Neil Marr, managing editor of BeWrite Books, on an editor’s role.
The breathtaking opening paragraph of Gabriel García Márquez’s One Hundred Years of Solitude carried these words in English: “Many years later, as he faced the firing squad, Aureliano Burendia was to remember that distant afternoon when his father took him to discover ice.”
Magnificent. As brilliant as the opening lines to Rebecca or 1984. A full synopsis in a simple paragraph.
The original Spanish version was immensely outsold by its English translation version by Gregory Rabassa. The translation was so powerful that Márquez himself said it outshone his original. Rabassa in return wrote a book about his translation called If This Be Treason. That sums up where the editor stands in fiction: Every act of communication is translation of author intent. Is our editorial intervention an act of complicity and cooperation or of treason?
There are many examples where an editor turned a tepid manuscript into a work of art. Google ’em. I recall no record of an editor destroying an original work. You?
A manuscript arrives on my desk and shows promise. But it’s horrific in terms of typos and grammatical error (no problem), as well as continuity hiccups (fixable). The hitch is that the chapters are out of whack, and character presence should be lessened here, enhanced there. Story-lines are weak, loose or incomplete. Let’s fix ’em. Writing style isn’t consistent, dialogue is stiff and unreal. Let me have a go.
Then comes the gatekeeper’s decision … take it or leave it. And that’s largely down to how flexible and cooperative the author behaves in early contacts. In many cases, the editor actually becomes the author, taking (and desiring) no credit. So my pet peeve is authors who think they can go it alone and self-publish raw drafts through all the freebie channels now open to them that present a slush-pile for the reader to sift. All they do is try to sell the unadopted.

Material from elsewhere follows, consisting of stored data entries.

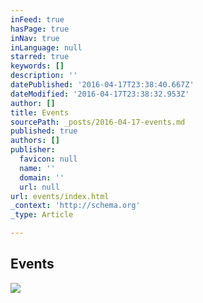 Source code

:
 ```yaml
---
inFeed: true
hasPage: true
inNav: true
inLanguage: null
starred: true
keywords: []
description: ''
datePublished: '2016-04-17T23:38:40.667Z'
dateModified: '2016-04-17T23:38:32.953Z'
author: []
title: Events
sourcePath: _posts/2016-04-17-events.md
published: true
authors: []
publisher:
  favicon: null
  name: ''
  domain: ''
  url: null
url: events/index.html
_context: 'http://schema.org'
_type: Article

---
```

## Events
![](https://the-grid-user-content.s3-us-west-2.amazonaws.com/5ff5914f-b958-421d-9e4a-8dff24544b71.png)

I’m a spoilsport? Sure I am. But my thoroughly professional editorial team and I (with an average of 40 pro years in the job) often spend as much time perfecting a promising work as its author did in writing it. And we don’t publish bum steers. We also do it free of charge, as any true publisher should. And produce professional cover art, text design, independent international distribution channels, and promotion.
Authors CANNOT go it alone if they want to be taken at all seriously. They need pro help, and all they must do is to come up with a presentable submission to crack that nut and save themselves thousands of wasted bucks or to save a book that’s dead in the water without sound input.